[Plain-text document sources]
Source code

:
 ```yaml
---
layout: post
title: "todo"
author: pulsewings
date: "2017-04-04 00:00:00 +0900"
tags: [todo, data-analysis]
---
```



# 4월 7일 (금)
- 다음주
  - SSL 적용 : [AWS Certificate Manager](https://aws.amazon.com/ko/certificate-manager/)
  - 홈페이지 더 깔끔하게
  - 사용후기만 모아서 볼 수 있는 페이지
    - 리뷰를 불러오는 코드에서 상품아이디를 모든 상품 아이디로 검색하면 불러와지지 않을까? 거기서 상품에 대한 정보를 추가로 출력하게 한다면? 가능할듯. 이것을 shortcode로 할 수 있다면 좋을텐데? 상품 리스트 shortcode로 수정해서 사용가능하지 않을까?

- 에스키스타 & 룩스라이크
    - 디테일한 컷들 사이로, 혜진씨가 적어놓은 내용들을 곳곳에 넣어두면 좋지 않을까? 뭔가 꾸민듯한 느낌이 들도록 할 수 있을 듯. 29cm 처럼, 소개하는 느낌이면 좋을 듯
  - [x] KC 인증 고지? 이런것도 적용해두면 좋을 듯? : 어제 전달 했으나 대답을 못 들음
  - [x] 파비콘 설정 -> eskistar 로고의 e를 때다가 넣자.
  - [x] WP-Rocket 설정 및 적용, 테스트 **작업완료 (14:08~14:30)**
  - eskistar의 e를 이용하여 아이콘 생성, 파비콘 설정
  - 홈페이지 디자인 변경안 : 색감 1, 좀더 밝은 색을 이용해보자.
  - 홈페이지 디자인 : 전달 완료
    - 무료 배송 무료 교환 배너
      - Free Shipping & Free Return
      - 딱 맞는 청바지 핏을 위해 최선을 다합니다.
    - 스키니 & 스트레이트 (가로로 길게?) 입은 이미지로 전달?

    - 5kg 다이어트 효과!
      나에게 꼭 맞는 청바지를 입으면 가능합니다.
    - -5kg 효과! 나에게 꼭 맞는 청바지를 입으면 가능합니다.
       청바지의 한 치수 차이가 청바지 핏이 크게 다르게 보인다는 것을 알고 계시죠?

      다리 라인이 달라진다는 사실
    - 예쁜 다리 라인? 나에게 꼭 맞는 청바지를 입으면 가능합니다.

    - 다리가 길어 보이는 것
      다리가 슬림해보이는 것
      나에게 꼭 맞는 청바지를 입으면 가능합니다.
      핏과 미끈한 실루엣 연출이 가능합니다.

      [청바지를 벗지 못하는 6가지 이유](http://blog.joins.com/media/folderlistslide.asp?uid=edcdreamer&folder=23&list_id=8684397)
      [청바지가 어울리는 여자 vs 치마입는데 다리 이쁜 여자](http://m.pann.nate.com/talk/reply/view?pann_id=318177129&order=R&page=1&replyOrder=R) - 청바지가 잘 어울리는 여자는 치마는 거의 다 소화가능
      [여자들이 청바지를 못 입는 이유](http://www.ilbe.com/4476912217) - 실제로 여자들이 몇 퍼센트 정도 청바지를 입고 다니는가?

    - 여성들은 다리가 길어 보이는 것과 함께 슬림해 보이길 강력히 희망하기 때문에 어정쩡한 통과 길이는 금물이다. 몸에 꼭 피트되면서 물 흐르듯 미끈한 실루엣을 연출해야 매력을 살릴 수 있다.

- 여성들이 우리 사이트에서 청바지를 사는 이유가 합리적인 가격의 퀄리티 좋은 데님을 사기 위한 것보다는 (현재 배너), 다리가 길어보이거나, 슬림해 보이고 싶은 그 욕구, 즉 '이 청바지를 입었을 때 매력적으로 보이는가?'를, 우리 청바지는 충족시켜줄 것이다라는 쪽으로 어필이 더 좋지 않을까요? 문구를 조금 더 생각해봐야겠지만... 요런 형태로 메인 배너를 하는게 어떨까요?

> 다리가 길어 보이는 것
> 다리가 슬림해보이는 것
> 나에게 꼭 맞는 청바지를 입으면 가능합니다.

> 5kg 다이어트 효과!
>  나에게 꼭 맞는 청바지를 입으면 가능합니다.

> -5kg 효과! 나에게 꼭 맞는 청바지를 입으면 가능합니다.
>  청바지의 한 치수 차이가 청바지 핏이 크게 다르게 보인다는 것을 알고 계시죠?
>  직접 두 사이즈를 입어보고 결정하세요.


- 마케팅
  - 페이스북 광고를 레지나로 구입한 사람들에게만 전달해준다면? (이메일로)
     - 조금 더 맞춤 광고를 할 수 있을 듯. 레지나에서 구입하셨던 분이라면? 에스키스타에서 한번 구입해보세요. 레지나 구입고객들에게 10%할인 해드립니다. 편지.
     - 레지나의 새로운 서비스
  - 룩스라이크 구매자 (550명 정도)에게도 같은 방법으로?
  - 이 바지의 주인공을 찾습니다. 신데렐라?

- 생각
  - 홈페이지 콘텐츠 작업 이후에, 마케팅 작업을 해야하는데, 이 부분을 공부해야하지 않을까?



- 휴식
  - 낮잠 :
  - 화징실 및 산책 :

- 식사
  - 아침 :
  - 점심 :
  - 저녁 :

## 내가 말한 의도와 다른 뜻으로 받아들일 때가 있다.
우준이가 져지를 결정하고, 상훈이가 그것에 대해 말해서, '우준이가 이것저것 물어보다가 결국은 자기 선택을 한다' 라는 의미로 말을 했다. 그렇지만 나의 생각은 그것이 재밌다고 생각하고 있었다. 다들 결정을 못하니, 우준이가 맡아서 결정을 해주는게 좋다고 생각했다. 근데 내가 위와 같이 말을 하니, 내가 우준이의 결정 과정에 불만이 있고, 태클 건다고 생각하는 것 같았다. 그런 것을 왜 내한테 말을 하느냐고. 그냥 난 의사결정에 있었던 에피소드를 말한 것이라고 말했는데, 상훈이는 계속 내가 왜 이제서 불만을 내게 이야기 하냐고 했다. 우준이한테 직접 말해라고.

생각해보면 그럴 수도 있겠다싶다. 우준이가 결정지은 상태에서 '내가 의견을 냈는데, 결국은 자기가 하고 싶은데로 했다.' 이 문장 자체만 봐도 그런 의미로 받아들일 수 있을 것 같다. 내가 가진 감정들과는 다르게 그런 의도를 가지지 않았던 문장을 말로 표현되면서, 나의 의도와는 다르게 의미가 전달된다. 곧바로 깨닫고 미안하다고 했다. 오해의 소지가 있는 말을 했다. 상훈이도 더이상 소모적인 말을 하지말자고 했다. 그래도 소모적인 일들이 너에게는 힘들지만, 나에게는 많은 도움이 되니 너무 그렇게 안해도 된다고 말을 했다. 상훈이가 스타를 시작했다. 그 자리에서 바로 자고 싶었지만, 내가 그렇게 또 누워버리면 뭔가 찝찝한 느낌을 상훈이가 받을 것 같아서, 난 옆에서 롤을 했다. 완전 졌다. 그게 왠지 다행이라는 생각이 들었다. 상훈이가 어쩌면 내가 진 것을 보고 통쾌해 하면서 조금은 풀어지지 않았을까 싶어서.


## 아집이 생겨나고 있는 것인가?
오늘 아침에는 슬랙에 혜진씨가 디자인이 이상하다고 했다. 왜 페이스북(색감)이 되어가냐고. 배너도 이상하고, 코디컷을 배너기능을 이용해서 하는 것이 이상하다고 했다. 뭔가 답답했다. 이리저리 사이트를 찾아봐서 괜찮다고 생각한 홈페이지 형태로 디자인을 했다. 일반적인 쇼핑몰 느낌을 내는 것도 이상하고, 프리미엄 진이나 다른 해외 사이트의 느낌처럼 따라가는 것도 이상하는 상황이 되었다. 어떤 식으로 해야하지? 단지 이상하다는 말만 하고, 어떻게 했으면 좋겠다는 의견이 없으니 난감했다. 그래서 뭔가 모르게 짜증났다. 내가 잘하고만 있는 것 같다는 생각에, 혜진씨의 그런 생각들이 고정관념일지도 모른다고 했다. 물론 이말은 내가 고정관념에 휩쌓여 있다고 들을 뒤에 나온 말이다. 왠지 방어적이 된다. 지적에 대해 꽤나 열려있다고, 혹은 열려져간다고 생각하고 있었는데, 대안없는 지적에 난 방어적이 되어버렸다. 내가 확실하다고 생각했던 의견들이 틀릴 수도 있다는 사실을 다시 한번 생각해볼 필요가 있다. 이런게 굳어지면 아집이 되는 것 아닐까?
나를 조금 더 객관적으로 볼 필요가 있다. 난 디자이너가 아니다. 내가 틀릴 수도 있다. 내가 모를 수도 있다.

• [What you are asked to do]
Having output the line that contains "- 사용후기만 모아서 볼 수 있는 페이지", stop. Every line before it, back to the first line of the data, must be reproduced exactly.

• [Task output]
Source code

:
 ```yaml
---
layout: post
title: "todo"
author: pulsewings
date: "2017-04-04 00:00:00 +0900"
tags: [todo, data-analysis]
---
```



# 4월 7일 (금)
- 다음주
  - SSL 적용 : [AWS Certificate Manager](https://aws.amazon.com/ko/certificate-manager/)
  - 홈페이지 더 깔끔하게
  - 사용후기만 모아서 볼 수 있는 페이지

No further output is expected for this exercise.